The signing, witnessed by President Donald Trump and Qatar’s Emir Sheikh Tamim bin Hamad Al-Thani, marks a major win for U.S. aviation diplomacy in the Gulf region.

The deal includes 160 firm orders—130 Dreamliner 787s and 30 777X aircraft—with options for 50 more.

All planes will be powered by GE Aerospace engines, with Qatar selecting the GEnx engine over rival Rolls-Royce’s Trent 1000 for the 787s. The 777X, meanwhile, will be exclusively powered by GE’s GE9X.

GE Aerospace CEO Larry Culp confirmed the order includes 400 engines, making it the largest engine deal in the company’s history.
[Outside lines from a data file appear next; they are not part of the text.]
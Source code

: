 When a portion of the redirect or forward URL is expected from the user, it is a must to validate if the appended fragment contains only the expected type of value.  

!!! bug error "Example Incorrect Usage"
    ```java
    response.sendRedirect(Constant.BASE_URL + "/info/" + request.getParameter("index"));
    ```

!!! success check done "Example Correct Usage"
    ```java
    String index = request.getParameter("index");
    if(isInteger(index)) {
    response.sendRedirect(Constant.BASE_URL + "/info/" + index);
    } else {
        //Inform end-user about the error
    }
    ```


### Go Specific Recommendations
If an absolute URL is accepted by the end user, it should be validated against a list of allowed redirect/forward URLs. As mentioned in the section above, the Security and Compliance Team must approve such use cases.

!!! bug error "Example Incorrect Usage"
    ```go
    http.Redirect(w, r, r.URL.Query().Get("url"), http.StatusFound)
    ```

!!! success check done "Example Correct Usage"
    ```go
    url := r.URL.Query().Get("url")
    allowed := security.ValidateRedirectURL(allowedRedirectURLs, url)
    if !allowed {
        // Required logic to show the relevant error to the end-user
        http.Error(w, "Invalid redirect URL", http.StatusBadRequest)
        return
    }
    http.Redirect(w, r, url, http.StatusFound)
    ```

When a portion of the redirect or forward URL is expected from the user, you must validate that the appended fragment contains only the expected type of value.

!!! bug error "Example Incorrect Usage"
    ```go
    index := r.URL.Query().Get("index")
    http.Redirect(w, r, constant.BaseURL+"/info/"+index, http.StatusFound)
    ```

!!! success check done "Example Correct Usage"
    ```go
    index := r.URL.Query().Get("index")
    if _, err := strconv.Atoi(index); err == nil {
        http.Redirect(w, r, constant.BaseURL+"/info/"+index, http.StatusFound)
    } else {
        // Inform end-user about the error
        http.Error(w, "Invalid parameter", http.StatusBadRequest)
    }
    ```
Boeing CEO Kelly Ortberg, who signed the agreement alongside Qatar Airways CEO Badr Mohammed Al-Meer, said it represents Boeing’s biggest widebody sale ever.

The announcement provided a moderate boost to U.S. markets, with Boeing shares rising 0.6% and GE Aerospace stock climbing 0.7%.
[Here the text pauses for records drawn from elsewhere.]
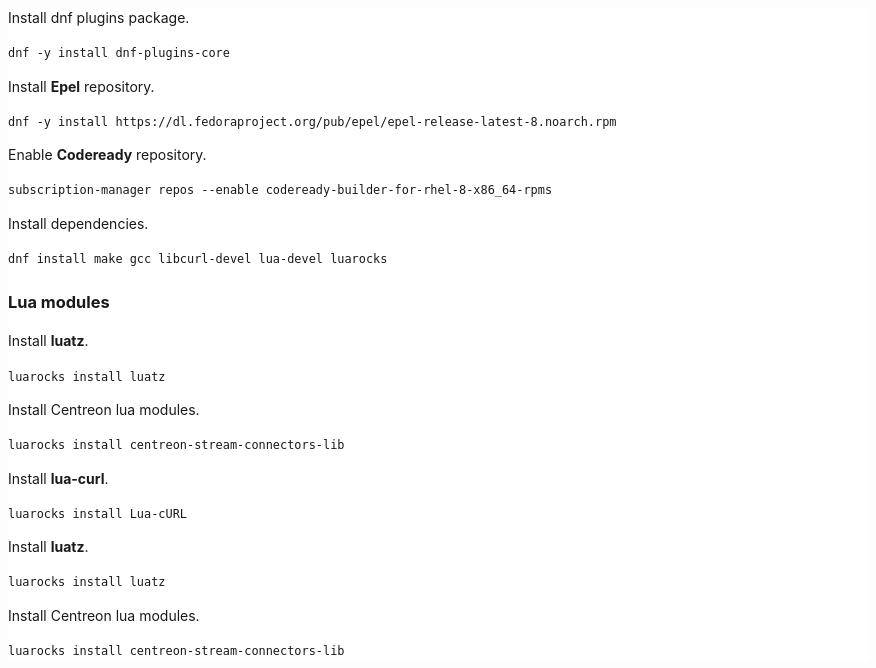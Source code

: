 

Install dnf plugins package.

```shell
dnf -y install dnf-plugins-core
```

Install **Epel** repository.

```shell
dnf -y install https://dl.fedoraproject.org/pub/epel/epel-release-latest-8.noarch.rpm
```

Enable **Codeready** repository.

```shell
subscription-manager repos --enable codeready-builder-for-rhel-8-x86_64-rpms
```

Install dependencies.

```shell
dnf install make gcc libcurl-devel lua-devel luarocks
```



### Lua modules




Install **luatz**.

```shell
luarocks install luatz
```

Install Centreon lua modules.

```shell
luarocks install centreon-stream-connectors-lib
```



Install **lua-curl**.

```shell
luarocks install Lua-cURL
```

Install **luatz**.

```shell
luarocks install luatz
```

Install Centreon lua modules.

```shell
luarocks install centreon-stream-connectors-lib
```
This mega-deal also underscores Qatar Airways’ confidence in Boeing’s long-haul fleet, even as the 777X program faces delays—deliveries are now expected to begin in 2026, six years behind schedule. Qatar Airways already holds 94 777X orders, while regional rival Emirates leads with 205.

Industry analysts note the order bolsters Boeing and GE at a time when Airbus’ A350 faces performance issues in the Gulf’s extreme heat conditions, giving the U.S. duo an edge in the competitive Middle East aviation market.

President Trump, on his second stop of a Gulf tour after signing commercial and defense deals in Saudi Arabia, called the deal “a historic win for American industry and workers.”

As of April 30, Boeing’s order books included 521 777X and 828 Dreamliner 787 aircraft, underlining sustained global demand for widebody jets.